== Raw data

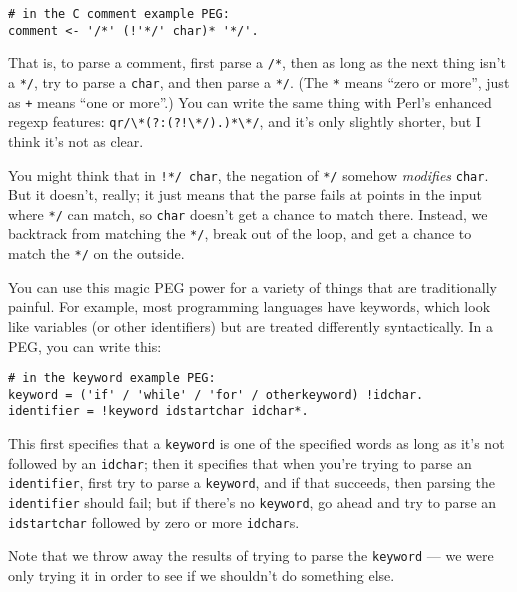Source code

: \documentclass[
]{article}
\begin{document}
\begin{verbatim}
# in the C comment example PEG:
comment <- '/*' (!'*/' char)* '*/'.
\end{verbatim}

That is, to parse a comment, first parse a \texttt{/*}, then as long as
the next thing isn't a \texttt{*/}, try to parse a \texttt{char}, and
then parse a \texttt{*/}. (The \texttt{*} means ``zero or more'', just
as \texttt{+} means ``one or more''.) You can write the same thing with
Perl's enhanced regexp features:
\texttt{qr\textbar{}/\textbackslash{}*(?:(?!\textbackslash{}*/).)*\textbackslash{}*/\textbar{}},
and it's only slightly shorter, but I think it's not as clear.

You might think that in
\texttt{!\textquotesingle{}*/\textquotesingle{}\ char}, the negation of
\texttt{\textquotesingle{}*/\textquotesingle{}} somehow \emph{modifies}
\texttt{char}. But it doesn't, really; it just means that the parse
fails at points in the input where
\texttt{\textquotesingle{}*/\textquotesingle{}} can match, so
\texttt{char} doesn't get a chance to match there. Instead, we backtrack
from matching the \texttt{\textquotesingle{}*/\textquotesingle{}}, break
out of the loop, and get a chance to match the
\texttt{\textquotesingle{}*/\textquotesingle{}} on the outside.

You can use this magic PEG power for a variety of things that are
traditionally painful. For example, most programming languages have
keywords, which look like variables (or other identifiers) but are
treated differently syntactically. In a PEG, you can write this:

\begin{verbatim}
# in the keyword example PEG:
keyword = ('if' / 'while' / 'for' / otherkeyword) !idchar.
identifier = !keyword idstartchar idchar*.
\end{verbatim}

This first specifies that a \texttt{keyword} is one of the specified
words as long as it's not followed by an \texttt{idchar}; then it
specifies that when you're trying to parse an \texttt{identifier}, first
try to parse a \texttt{keyword}, and if that succeeds, then parsing the
\texttt{identifier} should fail; but if there's no \texttt{keyword}, go
ahead and try to parse an \texttt{idstartchar} followed by zero or more
\texttt{idchar}s.

Note that we throw away the results of trying to parse the
\texttt{keyword} --- we were only trying it in order to see if we
shouldn't do something else.
\end{document}
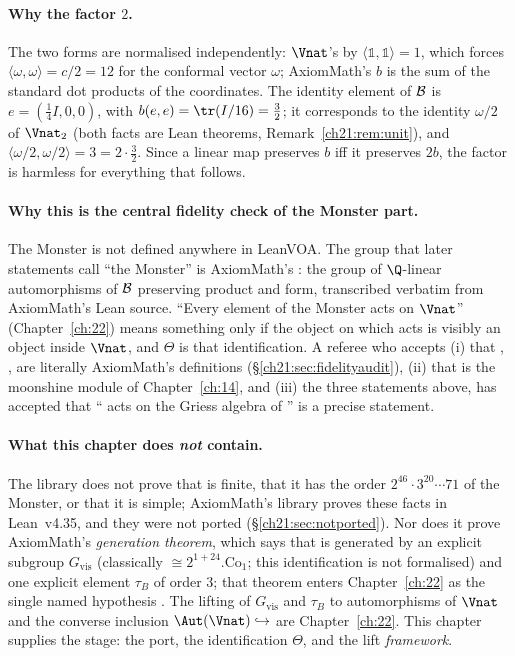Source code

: \paragraph{Why the factor $2$.}  The two forms are normalised independently: $\Vnat$'s by
$\langle\mathbb1,\mathbb1\rangle=1$, which forces $\langle\omega,\omega\rangle=c/2=12$ for the conformal
vector $\omega$; AxiomMath's $b$ is the sum of the standard dot products of the coordinates.  The
identity element of $\chXXIB$ is $e=(\tfrac14I,0,0)$, with $b(e,e)=\tr(I/16)=\tfrac32$; it corresponds to
the identity $\omega/2$ of $\Vnat_2$ (both facts are Lean theorems, Remark~\ref{ch21:rem:unit}), and
$\langle\omega/2,\omega/2\rangle=3=2\cdot\tfrac32$.  Since a linear map preserves $b$ iff it preserves $2b$,
the factor is harmless for everything that follows.

\paragraph{Why this is the central fidelity check of the Monster part.}  The Monster is not defined
anywhere in LeanVOA.  The group that later statements call ``the Monster'' is AxiomMath's :
the group of $\Q$-linear automorphisms of $\chXXIB$ preserving product and form, transcribed verbatim
from AxiomMath's Lean source.  ``Every element of the Monster acts on $\Vnat$'' (Chapter~\ref{ch:22})
means something only if the object on which  acts is visibly an object inside $\Vnat$, and
$\Theta$ is that identification.  A referee who accepts (i) that , ,
 are literally AxiomMath's definitions (\S\ref{ch21:sec:fidelityaudit}), (ii) that
 is the moonshine module of Chapter~\ref{ch:14}, and (iii) the three statements above, has
accepted that `` acts on the Griess algebra of '' is a precise statement.

\paragraph{What this chapter does \emph{not} contain.}  The library does not prove that 
is finite, that it has the order $2^{46}\cdot3^{20}\cdots71$ of the Monster, or that it is simple;
AxiomMath's library proves these facts in Lean~v4.35, and they were not ported
(\S\ref{ch21:sec:notported}).  Nor does it prove AxiomMath's \emph{generation theorem}, which says that
 is generated by an explicit subgroup $G_{\mathrm{vis}}$ (classically
$\cong2^{1+24}.\mathrm{Co}_1$; this identification is not formalised) and one explicit element $\tau_B$
of order $3$; that theorem enters Chapter~\ref{ch:22} as the single named hypothesis .
The lifting of $G_{\mathrm{vis}}$ and $\tau_B$ to automorphisms of $\Vnat$ and the converse inclusion
$\Aut(\Vnat)\hookrightarrow$  are Chapter~\ref{ch:22}.  This chapter supplies the stage: the
port, the identification $\Theta$, and the lift \emph{framework}.


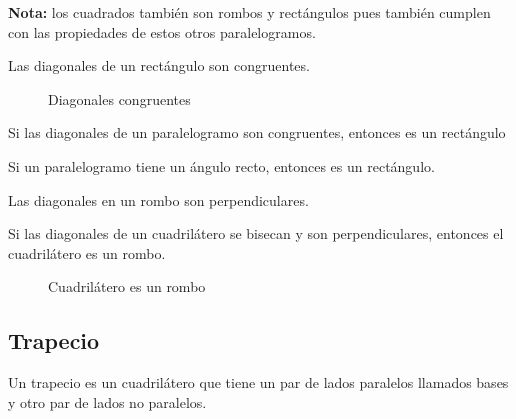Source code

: \textbf{Nota:} los cuadrados también son rombos y rectángulos pues también cumplen con las propiedades de estos otros paralelogramos.

\clearpage

\begin{theorem}
    Las diagonales de un rectángulo son congruentes.

    \begin{figure}[!h]
        \centering
        
        \caption{Diagonales congruentes}
        \label{fig:theorem14}
    \end{figure}
    
\end{theorem}

\begin{theorem}
    Si las diagonales de un paralelogramo son congruentes, entonces es un rectángulo
\end{theorem}

\begin{theorem}
    Si un paralelogramo tiene un ángulo recto, entonces es un rectángulo.
\end{theorem}

\begin{theorem}
    Las diagonales en un rombo son perpendiculares.
\end{theorem}

\begin{theorem}
    Si las diagonales de un cuadrilátero se bisecan y son perpendiculares, entonces el cuadrilátero es un rombo.

    \begin{figure}[!h]
        \centering
        
        \caption{Cuadrilátero es un rombo}
        \label{fig:theorem15}
    \end{figure}
    
\end{theorem}

\clearpage

\subsection{Trapecio}

\begin{definition}
    Un trapecio es un cuadrilátero que tiene un par de lados paralelos llamados bases y otro par de lados no paralelos.
\end{definition}

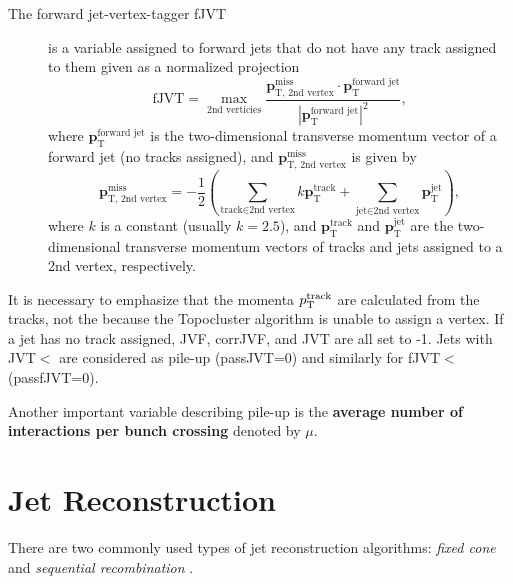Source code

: \begin{description}
    \item[The forward jet-vertex-tagger fJVT] \cite{fjvt} is a variable assigned to forward jets that do not have any track assigned to them given as a normalized projection 
    \begin{equation}
        \label{eq:fjvt}
        \text{fJVT} = \max_{\text{2nd verticies}}{\frac{\textbf{p}^{\text{miss}}_{\text{T, 2nd vertex}} \cdot \textbf{p}_{\text{T}}^{\text{forward jet}}}{|\textbf{p}_{\text{T}}^{\text{forward jet}}|^2}},
    \end{equation}
    where $\textbf{p}_{\text{T}}^{\text{forward jet}}$ is the two-dimensional transverse momentum vector of a forward jet (no tracks assigned), and $\textbf{p}_{\text{T, 2nd vertex}}^{\text{miss}}$ is given by
    \begin{equation}
        \textbf{p}_{\text{T, 2nd vertex}}^{\text{miss}} = -\frac12\left(\sum_{\text{track} \in \text{2nd vertex}} k\textbf{p}_{\text{T}}^{\text{track}} 
        + \sum_{\text{jet} \in \text{2nd vertex} }\textbf{p}_{\text{T}}^{\text{jet}}\right),
    \end{equation}
    where $k$ is a constant (usually $k=2.5$), and $\textbf{p}_{\text{T}}^{\text{track}}$ and $\textbf{p}_{\text{T}}^{\text{jet}}$ are the two-dimensional transverse momentum vectors of tracks and jets assigned to a 2nd vertex, respectively.
\end{description}

It is necessary to emphasize that the momenta $p_\text{T}^{\text{track}}$ are calculated from the tracks, not the \PFOs because the Topocluster algorithm is unable to assign a vertex.
If a jet has no track assigned, JVF, corrJVF, and JVT are all set to -1.
Jets with JVT$<$ are considered as pile-up (passJVT=0) and similarly for fJVT$<$ (passfJVT=0).

Another important variable describing pile-up is the \textbf{average number of interactions per bunch crossing} denoted by $\mu$.

\section{Jet Reconstruction}
\label{sec:jet_reco}
There are two commonly used types of jet reconstruction algorithms: \emph{fixed cone} and \emph{sequential recombination} \cite{jet_reco_rev}.

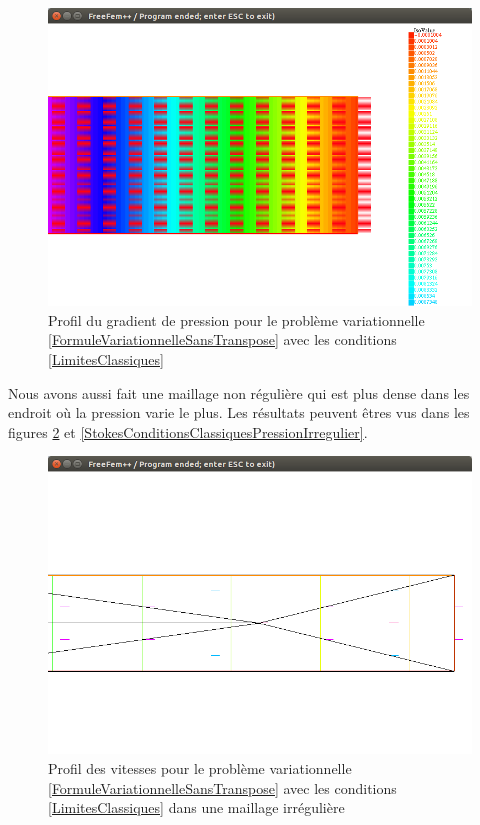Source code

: \documentclass[11pt,a4paper]{article}
\numberwithin{equation}{subsection}
\numberwithin{figure}{subsection}
\begin{document}
\begin{figure}[H]
\centering
\includegraphics[scale=0.4]{StokesConditionsClassiquesPression.png}
\caption{Profil du gradient de pression pour le problème variationnelle \ref{FormuleVariationnelleSansTranspose} avec les conditions \ref{LimitesClassiques}}
\label{StokesCondtiionsClassiquesPression}
\end{figure}

Nous avons aussi fait une maillage non régulière qui est plus dense dans les endroit où la pression varie le plus. Les résultats peuvent êtres vus dans les figures \ref{StokesConditionsClassiquesVitessesIrregulier} et \ref{StokesConditionsClassiquesPressionIrregulier}.

\begin{figure}
\centering
\includegraphics[scale=0.4]{StokesConditionsClassiquesVitessesIrregulier.png}
\caption{Profil des vitesses pour le problème variationnelle \ref{FormuleVariationnelleSansTranspose} avec les conditions \ref{LimitesClassiques} dans une maillage irrégulière}
\label{StokesConditionsClassiquesVitessesIrregulier}
\end{figure}	
\end{document}
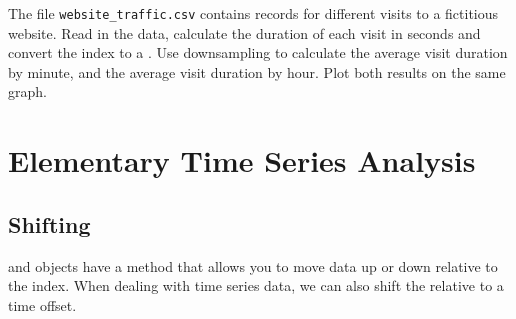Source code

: \begin{problem} %
The file \texttt{website\_traffic.csv} contains records for different visits to a fictitious website.
Read in the data, calculate the duration of each visit in seconds and convert the index to a .
Use downsampling to calculate the average visit duration by minute, and the average visit duration by hour.
Plot both results on the same graph.
\end{problem}

\section*{Elementary Time Series Analysis} %

\subsection*{Shifting}

 and  objects have a  method that allows you to move data up or down relative to the index.
When dealing with time series data, we can also shift the  relative to a time offset.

====

▶ [What the task asks]: In the records above, which lines hold the string "langle"? Copy each one.

▶ [Problem solution]:
$\langle\mathbb1,\mathbb1\rangle=1$, which forces $\langle\omega,\omega\rangle=c/2=12$ for the conformal
$\langle\omega/2,\omega/2\rangle=3=2\cdot\tfrac32$.  Since a linear map preserves $b$ iff it preserves $2b$,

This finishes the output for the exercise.